What needs to be done -
The reply should contain the full listing exactly as written and no pictures at all.

Dataset -

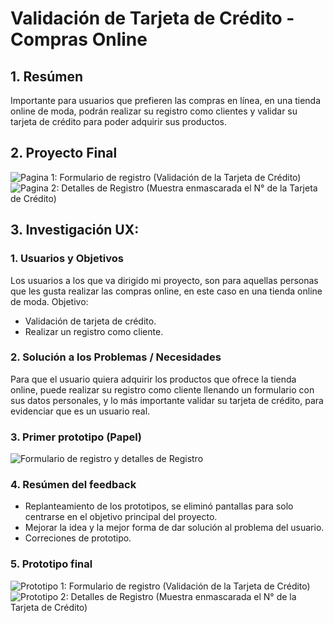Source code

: # Validación de Tarjeta de Crédito - Compras Online

## 1. Resúmen

Importante para usuarios que prefieren las compras en línea, en una tienda online de moda,
podrán realizar su registro como clientes y validar su tarjeta de crédito para poder adquirir sus productos.

## 2. Proyecto Final 
 ![Pagina 1: Formulario de registro (Validación de la Tarjeta de Crédito)](https://github.com/ElinAlice/LIM012-card-validation/tree/master/src/images/pantallaFormulario.png)
 ![Pagina 2: Detalles de Registro (Muestra enmascarada el N° de la Tarjeta de Crédito)](https://github.com/ElinAlice/LIM012-card-validation/tree/master/src/images/pantallaRegistro.png)

 ## 3. Investigación UX:

 ### 1. Usuarios y Objetivos
Los usuarios a los que va dirigido mi proyecto, son para aquellas personas que les
gusta realizar las compras online, en este caso en una tienda online de moda.
Objetivo: 
* Validación de tarjeta de crédito.
* Realizar un registro como cliente.

### 2. Solución a los Problemas / Necesidades

Para que el usuario quiera adquirir los productos que ofrece la tienda online, puede realizar su registro 
como cliente llenando un formulario con sus datos personales, y lo más importante validar 
su tarjeta de crédito, para evidenciar que es un usuario real.

### 3. Primer prototipo (Papel)
![Formulario de registro y detalles de Registro](https://github.com/ElinAlice/LIM012-card-validation/tree/master/src/images/prototipoPapel.png)
### 4. Resúmen del feedback
 * Replanteamiento de los prototipos, se eliminó pantallas para solo centrarse en el objetivo principal del proyecto.
 * Mejorar la idea y la mejor forma de dar solución al problema del usuario.
 * Correciones de prototipo.

### 5. Prototipo final
![Prototipo 1: Formulario de registro (Validación de la Tarjeta de Crédito)](https://github.com/ElinAlice/LIM012-card-validation/tree/master/src/images/prototipoFormulario.jpeg)
![Prototipo 2: Detalles de Registro (Muestra enmascarada el N° de la Tarjeta de Crédito)](https://github.com/ElinAlice/LIM012-card-validation/tree/master/src/images/prototipoDetalleRegistro.jpeg)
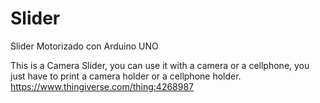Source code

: # Slider
Slider Motorizado con Arduino UNO

This is a Camera Slider, you can use it with a camera or a cellphone, you just have to print a camera holder or a cellphone holder.
https://www.thingiverse.com/thing:4268987

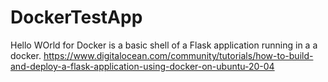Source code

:# DockerTestApp
Hello WOrld for Docker is a basic shell of a Flask application running in a a docker.
https://www.digitalocean.com/community/tutorials/how-to-build-and-deploy-a-flask-application-using-docker-on-ubuntu-20-04
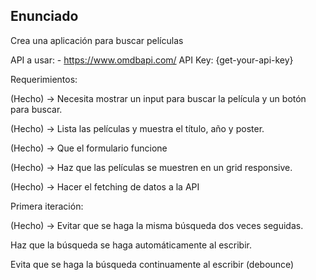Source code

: ## Enunciado

Crea una aplicación para buscar películas

API a usar: - https://www.omdbapi.com/
API Key: {get-your-api-key}

Requerimientos:

(Hecho) -> Necesita mostrar un input para buscar la película y un botón para buscar.

(Hecho) -> Lista las películas y muestra el título, año y poster.

(Hecho) -> Que el formulario funcione

(Hecho) -> Haz que las películas se muestren en un grid responsive.

(Hecho) -> Hacer el fetching de datos a la API

Primera iteración:

(Hecho) -> Evitar que se haga la misma búsqueda dos veces seguidas.

Haz que la búsqueda se haga automáticamente al escribir.

Evita que se haga la búsqueda continuamente al escribir (debounce)
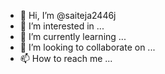 - 👋 Hi, I’m @saiteja2446j
- 👀 I’m interested in ...
- 🌱 I’m currently learning ...
- 💞️ I’m looking to collaborate on ...
- 📫 How to reach me ...
<!---
saiteja2446j/saiteja2446j is a ✨ special ✨ repository because its `README.md` (this file) appears on your GitHub profile.
You can click the Preview link to take a look at your changes.
--->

Result of this exercise -
Source code

: # Validación de Tarjeta de Crédito - Compras Online

## 1. Resúmen

Importante para usuarios que prefieren las compras en línea, en una tienda online de moda,
podrán realizar su registro como clientes y validar su tarjeta de crédito para poder adquirir sus productos.

## 2. Proyecto Final 
 ![Pagina 1: Formulario de registro (Validación de la Tarjeta de Crédito)](https://github.com/ElinAlice/LIM012-card-validation/tree/master/src/images/pantallaFormulario.png)
 ![Pagina 2: Detalles de Registro (Muestra enmascarada el N° de la Tarjeta de Crédito)](https://github.com/ElinAlice/LIM012-card-validation/tree/master/src/images/pantallaRegistro.png)

 ## 3. Investigación UX:

 ### 1. Usuarios y Objetivos
Los usuarios a los que va dirigido mi proyecto, son para aquellas personas que les
gusta realizar las compras online, en este caso en una tienda online de moda.
Objetivo: 
* Validación de tarjeta de crédito.
* Realizar un registro como cliente.

### 2. Solución a los Problemas / Necesidades

Para que el usuario quiera adquirir los productos que ofrece la tienda online, puede realizar su registro 
como cliente llenando un formulario con sus datos personales, y lo más importante validar 
su tarjeta de crédito, para evidenciar que es un usuario real.

### 3. Primer prototipo (Papel)
![Formulario de registro y detalles de Registro](https://github.com/ElinAlice/LIM012-card-validation/tree/master/src/images/prototipoPapel.png)
### 4. Resúmen del feedback
 * Replanteamiento de los prototipos, se eliminó pantallas para solo centrarse en el objetivo principal del proyecto.
 * Mejorar la idea y la mejor forma de dar solución al problema del usuario.
 * Correciones de prototipo.

### 5. Prototipo final
![Prototipo 1: Formulario de registro (Validación de la Tarjeta de Crédito)](https://github.com/ElinAlice/LIM012-card-validation/tree/master/src/images/prototipoFormulario.jpeg)
![Prototipo 2: Detalles de Registro (Muestra enmascarada el N° de la Tarjeta de Crédito)](https://github.com/ElinAlice/LIM012-card-validation/tree/master/src/images/prototipoDetalleRegistro.jpeg)
Source code

: # Slider
Slider Motorizado con Arduino UNO

This is a Camera Slider, you can use it with a camera or a cellphone, you just have to print a camera holder or a cellphone holder.
https://www.thingiverse.com/thing:4268987

Source code

:# DockerTestApp
Hello WOrld for Docker is a basic shell of a Flask application running in a a docker.
https://www.digitalocean.com/community/tutorials/how-to-build-and-deploy-a-flask-application-using-docker-on-ubuntu-20-04
Source code

: ## Enunciado

Crea una aplicación para buscar películas

API a usar: - https://www.omdbapi.com/
API Key: {get-your-api-key}

Requerimientos:

(Hecho) -> Necesita mostrar un input para buscar la película y un botón para buscar.

(Hecho) -> Lista las películas y muestra el título, año y poster.

(Hecho) -> Que el formulario funcione

(Hecho) -> Haz que las películas se muestren en un grid responsive.

(Hecho) -> Hacer el fetching de datos a la API

Primera iteración:

(Hecho) -> Evitar que se haga la misma búsqueda dos veces seguidas.

Haz que la búsqueda se haga automáticamente al escribir.

Evita que se haga la búsqueda continuamente al escribir (debounce)
 - 👋 Hi, I’m @saiteja2446j
- 👀 I’m interested in ...
- 🌱 I’m currently learning ...
- 💞️ I’m looking to collaborate on ...
- 📫 How to reach me ...
<!---
saiteja2446j/saiteja2446j is a ✨ special ✨ repository because its `README.md` (this file) appears on your GitHub profile.
You can click the Preview link to take a look at your changes.
--->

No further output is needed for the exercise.